Ramped-up Israeli air attacks on Syria are expected to continue as the war on Gaza – the current main driver of significantly heightened conflicts across the region – shows no immediate signs of stopping despite the deaths of more than 33,000 Palestinians and international condemnation.
Air defences deployed by the Syrian military engage and intercept some of the attacks on the country, but fail to stop them completely. Russia has strongly condemned the latest Israeli air attacks but has not moved against them.
Aron Lund, a fellow at US-based think tank Century International, says the bolder Israeli attacks are to some degree a response to likely increased Iranian arms deliveries to Hezbollah via Syria.
“But I think more generally it reflects the Israelis taking the gloves off and putting a lot more effort into degrading Hezbollah and Iran’s logistics,” he told Al Jazeera.
“The attack on the Iranian consulate is part of that pattern of more aggressive Israeli targeting.”
Will there be a wider conflict?
Tehran is now under pressure to respond to the latest Israeli attack, but it seeks to balance that with its stated desire to refrain from expanding the war on Gaza across the region.
Lund said an Iranian response could range from hitting an Israeli-linked ship or attacks in Iraq’s Kurdish region to targeting Israeli diplomatic missions abroad or more attacks by the resistance axis on Israeli territory – not to mention a direct attack on Israel.
“But there are limits to how much damage Iran can do to Israel without using tools that could upset the balance of the conflict, invite Israeli counter-escalation, and risk a slide into a wider conflict,” he said.
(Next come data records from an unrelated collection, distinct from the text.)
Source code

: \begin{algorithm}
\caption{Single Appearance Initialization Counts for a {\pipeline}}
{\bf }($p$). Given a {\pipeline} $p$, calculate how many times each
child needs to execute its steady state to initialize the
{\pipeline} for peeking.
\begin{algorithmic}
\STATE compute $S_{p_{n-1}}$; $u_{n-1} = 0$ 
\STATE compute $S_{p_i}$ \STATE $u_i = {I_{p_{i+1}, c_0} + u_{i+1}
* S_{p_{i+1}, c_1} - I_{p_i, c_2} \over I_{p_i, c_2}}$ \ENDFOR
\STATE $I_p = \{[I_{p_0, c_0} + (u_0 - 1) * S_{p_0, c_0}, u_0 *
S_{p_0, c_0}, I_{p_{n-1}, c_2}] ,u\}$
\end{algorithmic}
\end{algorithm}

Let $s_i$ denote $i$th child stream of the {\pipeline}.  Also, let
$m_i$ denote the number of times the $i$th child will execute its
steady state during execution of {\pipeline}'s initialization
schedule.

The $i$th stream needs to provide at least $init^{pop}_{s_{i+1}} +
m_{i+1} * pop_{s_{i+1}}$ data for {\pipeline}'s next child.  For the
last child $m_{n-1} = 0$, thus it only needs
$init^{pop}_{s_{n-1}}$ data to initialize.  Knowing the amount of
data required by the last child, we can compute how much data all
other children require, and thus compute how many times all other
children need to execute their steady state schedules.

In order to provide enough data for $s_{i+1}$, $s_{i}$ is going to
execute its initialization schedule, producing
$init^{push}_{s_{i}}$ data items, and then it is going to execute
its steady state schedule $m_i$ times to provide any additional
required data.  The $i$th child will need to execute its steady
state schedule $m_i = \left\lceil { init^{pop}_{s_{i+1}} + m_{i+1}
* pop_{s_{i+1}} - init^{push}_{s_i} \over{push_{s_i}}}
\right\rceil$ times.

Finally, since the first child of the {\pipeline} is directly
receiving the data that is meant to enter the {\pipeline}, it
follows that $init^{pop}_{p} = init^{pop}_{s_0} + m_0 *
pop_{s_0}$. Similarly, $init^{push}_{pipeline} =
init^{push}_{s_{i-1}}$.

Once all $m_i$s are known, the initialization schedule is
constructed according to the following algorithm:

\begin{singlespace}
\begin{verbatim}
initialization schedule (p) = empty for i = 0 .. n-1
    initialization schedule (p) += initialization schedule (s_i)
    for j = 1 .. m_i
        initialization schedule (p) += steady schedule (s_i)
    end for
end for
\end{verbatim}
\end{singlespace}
For instance, a direct attack on Israel by Iran would likely prompt an Israeli attack on Iranian soil, while an escalation through Hezbollah could compound the risks of a regional war, Lund said.
“Iran may also start to put more pressure on US troops in the region, as they have done in the past. It would be a way to do something visible and to incentivise US efforts to restrain Israel. But there are limits to how far they’ll want to go against the Americans,” he said, pointing to attacks on US interests dying down after a major escalation in February.
Yet, Julien Barnes-Dacey, director of the Middle East and North Africa programme at the European Council on Foreign Relations, said the Israeli escalation will make it difficult for Tehran to refrain from more serious retaliation.
“Over recent months, we’ve seen an Iranian desire to keep the situation in check and prevent a broader unravelling and conflict, but Tehran may now feel compelled to respond more forcefully to defend the credibility of its deterrence posture,” he told Al Jazeera.
“Iran is unlikely to put much credence in Western public statements condemning the attack given continued strong backing for Israel, including through the ongoing provision of weaponry that Israel is using in Gaza and the region.”